The threat of hard frosts is not entirely past this May, but I can start moving half hardy plants from the greenhouse. This is the time that a cold-frame is invaluable as it is a halfway house between the greenhouse and the garden. I have a large wooden cold-frame which is now full of last year’s cuttings (penstemon, abutilon, fuchsia etc.) which will be planted out in late May.
Looking after your borders
In early May I finish cutting back the borderline hardy shrubs and take out any that have not survived the winter. The abutilons are the most vulnerable so I try to let these grow as big as possible and only trim back the dead ends of the branches. Penstemon, fuchsias and phygelius are cut back almost to ground level.
As I have now converted the garden to perennial planting I do not have to clear out spring bedding plants and plant summer annuals each year. This is a great bonus as although summer annuals are very colourful it used to take a large amount of time to get the beds sorted out.
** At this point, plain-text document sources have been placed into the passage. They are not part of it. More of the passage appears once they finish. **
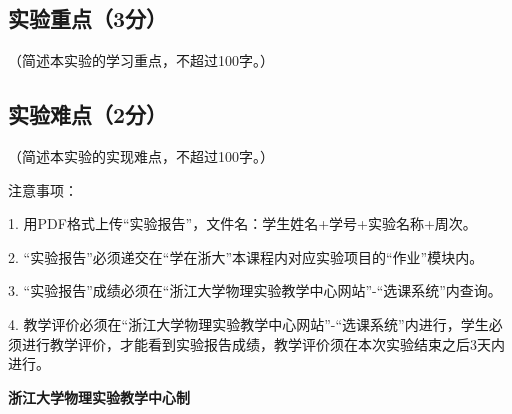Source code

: \documentclass[10pt,a4paper]{ctexart} %
\begin{document}
  \subsection{实验重点（3分）}
  （简述本实验的学习重点，不超过100字。）
  
  \subsection{实验难点（2分）}
  （简述本实验的实现难点，不超过100字。）

\vspace*{\fill} %
\noindent
\begin{minipage}{\textwidth}
  注意事项：

  \begingroup
    \setlength{\leftskip}{2em} %
    1. 用PDF格式上传“实验报告”，文件名：学生姓名+学号+实验名称+周次。

    2. “实验报告”必须递交在“学在浙大”本课程内对应实验项目的“作业”模块内。

    3. “实验报告”成绩必须在“浙江大学物理实验教学中心网站”-“选课系统”内查询。

    4. 教学评价必须在“浙江大学物理实验教学中心网站”-“选课系统”内进行，学生必须进行教学评价，才能看到实验报告成绩，教学评价须在本次实验结束之后3天内进行。\par
  \endgroup

  \begin{center}
    {\bfseries 浙江大学物理实验教学中心制}
  \end{center}
\end{minipage}
\end{document}
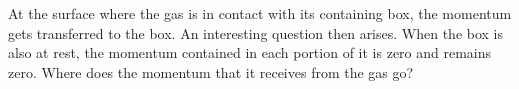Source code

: \documentclass[a4paper,12pt,%
onecolumn,oneside,%
british%
]{memoir}
\renewcommand*{\|}[1][]{\nonscript\:#1\vert\nonscript\:\mathopen{}}
\begin{document}
At the surface where the gas is in contact with its containing box, the momentum gets transferred to the box. An interesting question then arises. When the box is also at rest, the momentum contained in each portion of it is zero and remains zero. Where does the momentum that it receives from the gas go?
%
%
\end{document}
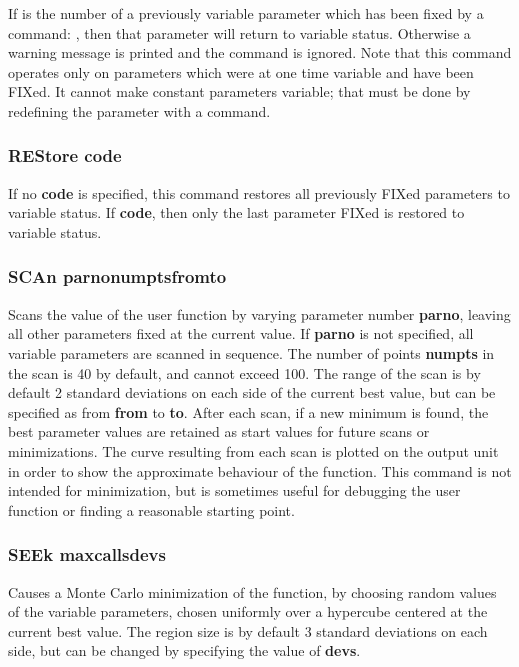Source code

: If  is the number of a previously variable parameter which has
been fixed by a command:
, then that parameter will return to variable status.
Otherwise a warning message is printed and the command is ignored.
Note that this command operates only on parameters which were at one time
variable and have been FIXed.
It cannot make constant parameters variable;
that must be done by redefining the parameter with a 
 command.

\subsubsection*{REStore  \lsb code\rsb }

If no {\bf \lsb code\rsb } is specified, this command restores all previously FIXed
parameters to variable status. If {\bf \lsb code},
then only the last parameter FIXed is restored to variable status.

\subsubsection*{SCAn \lsb parno\rsb   \lsb numpts\rsb  \lsb from\rsb   \lsb to\rsb }

Scans the value of the user function by varying parameter number
{\bf \lsb parno\rsb }, leaving all other parameters fixed at the current value.
If {\bf \lsb parno\rsb } is not specified, all variable parameters are scanned in
sequence. The number of points {\bf \lsb numpts\rsb } in the scan is 40 by default,
and cannot exceed 100.
The range of the scan is by default 2 standard deviations on each side
of the current best value, but can be specified as from
{\bf \lsb from\rsb } to {\bf \lsb to\rsb }.
After each scan, if a new minimum is found, the best parameter values
are retained as start values for future scans or minimizations.
The curve resulting from each scan is plotted on the output unit
in order to show the approximate behaviour of the function.
This command is not intended for minimization, but is sometimes useful
for debugging the user function or finding a reasonable starting point.

\subsubsection*{SEEk  \lsb maxcalls\rsb   \lsb devs\rsb }

Causes a Monte Carlo minimization of the function, by choosing
random values of the variable parameters, chosen uniformly over a
hypercube centered at the current best value.  The region size is by
default 3 standard deviations on each side, but can be changed by
specifying the value of {\bf \lsb devs\rsb }.

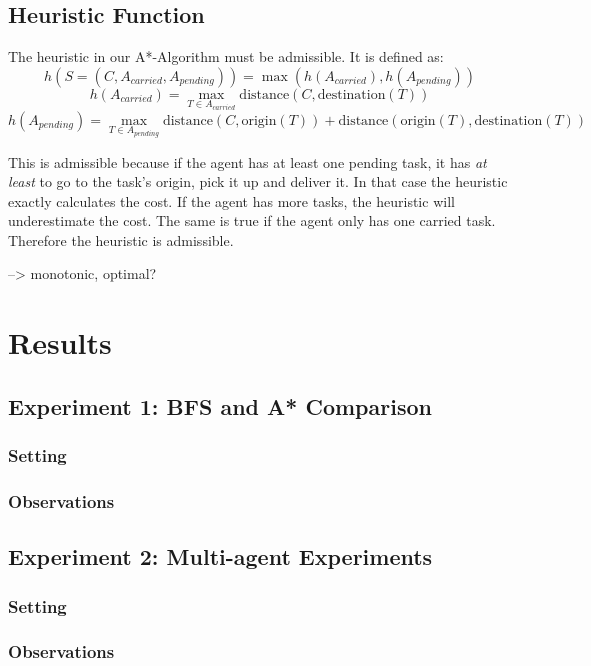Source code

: \documentclass[11pt]{article}
\begin{document}
\subsection{Heuristic Function}
The heuristic in our A*-Algorithm must be admissible. It is defined as:
$$
h(S = (C, A_{carried}, A_{pending})) = \max (h(A_{carried}), h(A_{pending})) 
$$$$
h(A_{carried}) = \max_{T \in A_{carried}} \text{distance}(C, \text{destination}(T))
$$$$
h(A_{pending}) = \max_{T \in A_{pending}} \text{distance}(C, \text{origin}(T)) + 
\text{distance}(\text{origin}(T), \text{destination}(T))
$$

This is admissible because if the agent has at least one pending task, it has \textit{at least}
to go to the task's origin, pick it up and deliver it. In that case the heuristic exactly 
calculates the cost. If the agent has more tasks, the heuristic will underestimate the cost. 
The same is true if the agent only has one carried task. Therefore the heuristic 
is admissible.

--> monotonic, optimal?


\section{Results}

\subsection{Experiment 1: BFS and A* Comparison}

\subsubsection{Setting}

\subsubsection{Observations}


\subsection{Experiment 2: Multi-agent Experiments}

\subsubsection{Setting}

\subsubsection{Observations}
\end{document}
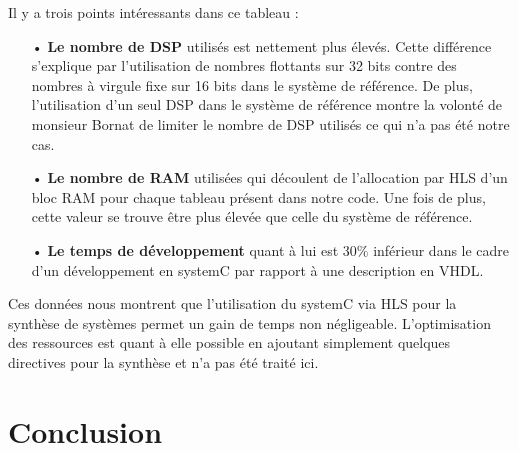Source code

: \documentclass[a4paper,12pt]{article}
\begin{document}
	Il y a trois points intéressants dans ce tableau :
\begin{itemize}
	\item[•] \textbf{Le nombre de DSP} utilisés est nettement plus élevés. Cette différence s'explique par l'utilisation de nombres flottants sur 32 bits contre des nombres à virgule fixe sur 16 bits dans le système de référence. De plus, l'utilisation d'un seul DSP dans le système de référence montre la volonté de monsieur Bornat de limiter le nombre de DSP utilisés ce qui n'a pas été notre cas.
	\item[•] \textbf{Le nombre de RAM} utilisées qui découlent de l'allocation par HLS d'un bloc RAM pour chaque tableau présent dans notre code. Une fois de plus, cette valeur se trouve être plus élevée que celle du système de référence.
	\item[•] \textbf{Le temps de développement} quant à lui est $30\%$ inférieur dans le cadre d'un développement en systemC par rapport à une description en VHDL.
\end{itemize}
Ces données nous montrent que l'utilisation du systemC via HLS pour la synthèse de systèmes permet un gain de temps non négligeable. L'optimisation des ressources est quant à elle possible en ajoutant simplement quelques directives pour la synthèse et n'a pas été traité ici. 
\newpage
\section{Conclusion}
\end{document}
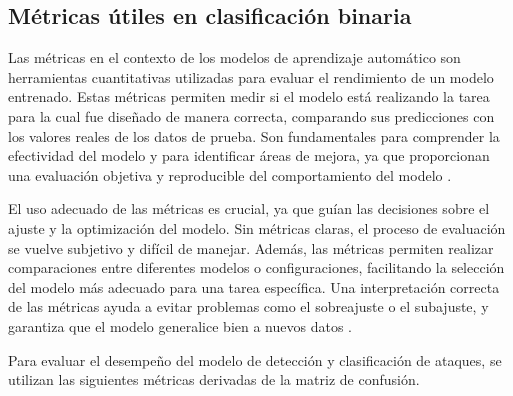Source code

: \subsection{Métricas útiles en clasificación binaria}  \label{sec.metricas-bin}
Las métricas en el contexto de los modelos de aprendizaje automático son herramientas cuantitativas utilizadas para evaluar el rendimiento de un modelo entrenado. Estas métricas permiten medir si el modelo está realizando la tarea para la cual fue diseñado de manera correcta, comparando sus predicciones con los valores reales de los datos de prueba. Son fundamentales para comprender la efectividad del modelo y para identificar áreas de mejora, ya que proporcionan una evaluación objetiva y reproducible del comportamiento del modelo \cite{hastie2009elements}.

El uso adecuado de las métricas es crucial, ya que guían las decisiones sobre el ajuste y la optimización del modelo. Sin métricas claras, el proceso de evaluación se vuelve subjetivo y difícil de manejar. Además, las métricas permiten realizar comparaciones entre diferentes modelos o configuraciones, facilitando la selección del modelo más adecuado para una tarea específica. Una interpretación correcta de las métricas ayuda a evitar problemas como el sobreajuste o el subajuste, y garantiza que el modelo generalice bien a nuevos datos \cite{goodfellow2016deep}.

Para evaluar el desempeño del modelo de detección y clasificación de ataques, se utilizan las siguientes métricas derivadas de la matriz de confusión.


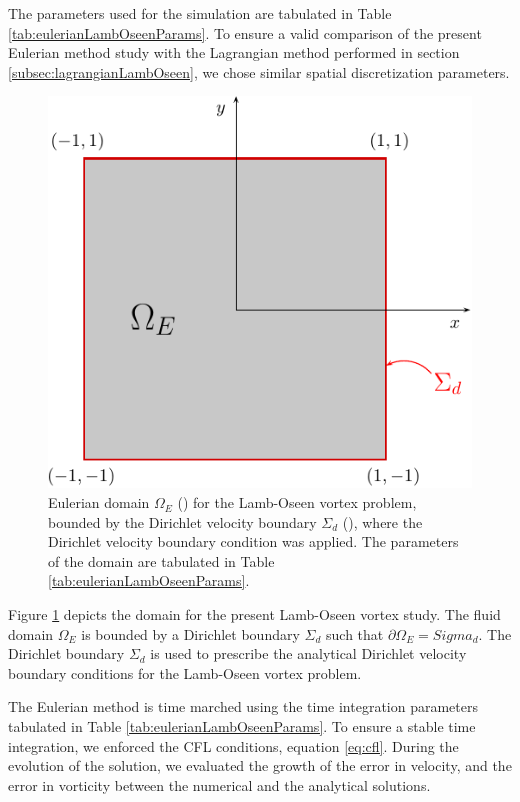 The parameters used for the simulation are tabulated in Table \ref{tab:eulerianLambOseenParams}. To ensure a valid comparison of the present Eulerian method study with the Lagrangian method performed in section \ref{subsec:lagrangianLambOseen}, we chose similar spatial discretization parameters.

	\begin{figure}[!t]
	\centering
	\includegraphics[width=0.5\linewidth]{./figures/eulerian/lambOseenDomainDefinition-crop.pdf}
	\caption{Eulerian domain $\Omega_E$ ({}) for the Lamb-Oseen vortex problem, bounded by the Dirichlet velocity boundary $\Sigma_d$ ({}), where the Dirichlet velocity boundary condition was applied. The parameters of the domain are tabulated in Table \ref{tab:eulerianLambOseenParams}.}
	\label{fig:lambOseenDomainDefinition}
	\end{figure}

Figure \ref{fig:lambOseenDomainDefinition} depicts the domain for the present Lamb-Oseen vortex study. The fluid domain $\Omega_E$ is bounded by a Dirichlet boundary $\Sigma_d$ such that $\partial \Omega_E = Sigma_d$. The Dirichlet boundary $\Sigma_d$ is used to prescribe the analytical Dirichlet velocity boundary conditions for the Lamb-Oseen vortex problem.
 
The Eulerian method is time marched using the time integration parameters tabulated in Table \ref{tab:eulerianLambOseenParams}. To ensure a stable time integration, we enforced the CFL conditions, equation \ref{eq:cfl}. During the evolution of the solution, we evaluated the growth of the error in velocity, and the error in vorticity between the numerical and the analytical solutions.




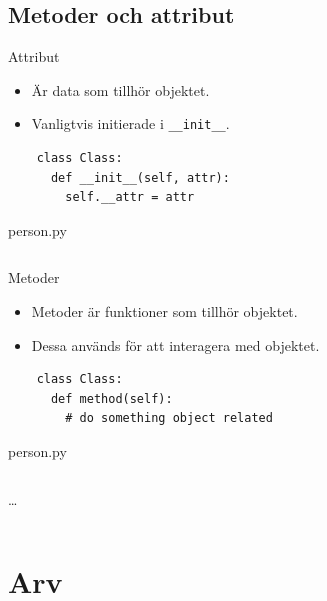 \subsection{Metoder och attribut}

\begin{frame}[fragile]
  \begin{block}{Attribut}
    \begin{itemize}
      \item Är data som tillhör objektet.
      \item Vanligtvis initierade i \texttt{__init__}.
    \end{itemize}
  \end{block}

  \begin{verbatim}
    class Class:
      def __init__(self, attr):
        self.__attr = attr
  \end{verbatim}
\end{frame}

\begin{frame}[fragile]
  person.py \hrulefill
  \inputminted[linenos,lastline=15]{python}{examples/person.py}
\end{frame}

\begin{frame}[fragile]
  \begin{block}{Metoder}
    \begin{itemize}
      \item Metoder är funktioner som tillhör objektet.
      \item Dessa används för att interagera med objektet.
    \end{itemize}
  \end{block}

  \begin{verbatim}
    class Class:
      def method(self):
        # do something object related
  \end{verbatim}
\end{frame}

\begin{frame}[fragile]
  person.py \hrulefill
  \inputminted[linenos,firstline=3,lastline=4]{python}{examples/person.py}
  \dots
  \inputminted[autogobble=false,linenos,firstline=16,lastline=23]{python}{examples/person.py}
\end{frame}


\section{Arv}

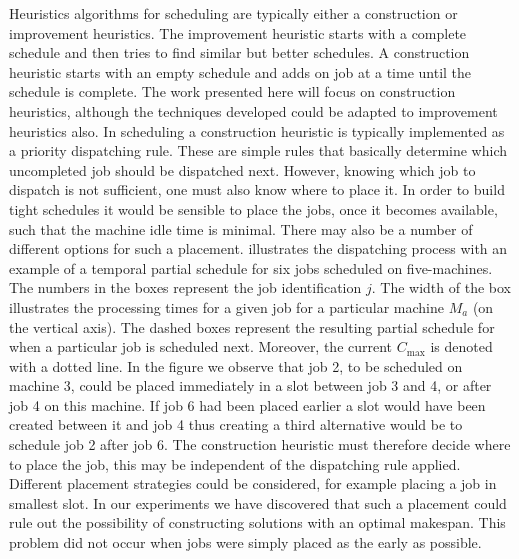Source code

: \documentclass[smallextended]{svjour3}
\begin{document}
	Heuristics algorithms for scheduling are typically either a construction or improvement heuristics. The improvement heuristic starts with a complete schedule and then tries to find similar but better schedules.
	A construction heuristic starts with an empty schedule and adds on job at a time until the schedule is complete.
	The work presented here will focus on construction heuristics, although the techniques developed could be adapted to improvement heuristics also. In scheduling a construction heuristic is typically implemented as a priority dispatching rule. These are simple rules that basically determine which uncompleted job should be dispatched next. However, knowing which job to dispatch is not sufficient, one must also know where to place it. In order to build tight schedules it would be sensible to place the jobs, once it becomes available, such that the machine idle time is minimal. There may also be a number of different options for such a placement.  illustrates the dispatching process with an example of a temporal partial schedule for six jobs scheduled on five-machines. The numbers in the boxes represent the job identification $j$. The width of the box illustrates the processing times for a given job for a particular machine $M_a$ (on the vertical axis). The dashed boxes represent the resulting partial schedule for when a particular job is scheduled next. Moreover, the current $C_{\max}$ is denoted with a dotted line. In the figure we observe that job 2, to be scheduled on machine 3, could be placed immediately in a slot between job 3 and 4, or after job 4 on this machine. If job 6 had been placed earlier a slot would have been created between it and job 4 thus creating a third alternative would be to schedule job 2 after job 6. The construction heuristic must therefore decide where to place the job, this may be independent of the dispatching rule applied. Different placement strategies could be considered, for example placing a job in smallest slot. In our experiments we have discovered that such a placement could rule out the possibility of constructing solutions with an optimal makespan. This problem did not occur when jobs were simply placed as the early as possible.
	
\end{document}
In late May I make up a few hanging baskets and tubs to give some extra colour in the summer garden. For these I buy in trailing petunias, impatiens, begonias and lobelia and add to these some of my own plants taken from cuttings last year.
Don’t forget the veg
For the small vegetable patch I have sown lettuce, parsnips, spring onions in modules and I plant these out in mid May.
Lilac is at its best at this time of year. It only has a brief flowering season but is worth waiting for. So get at it and sort out your other garden maintenance jobs in May.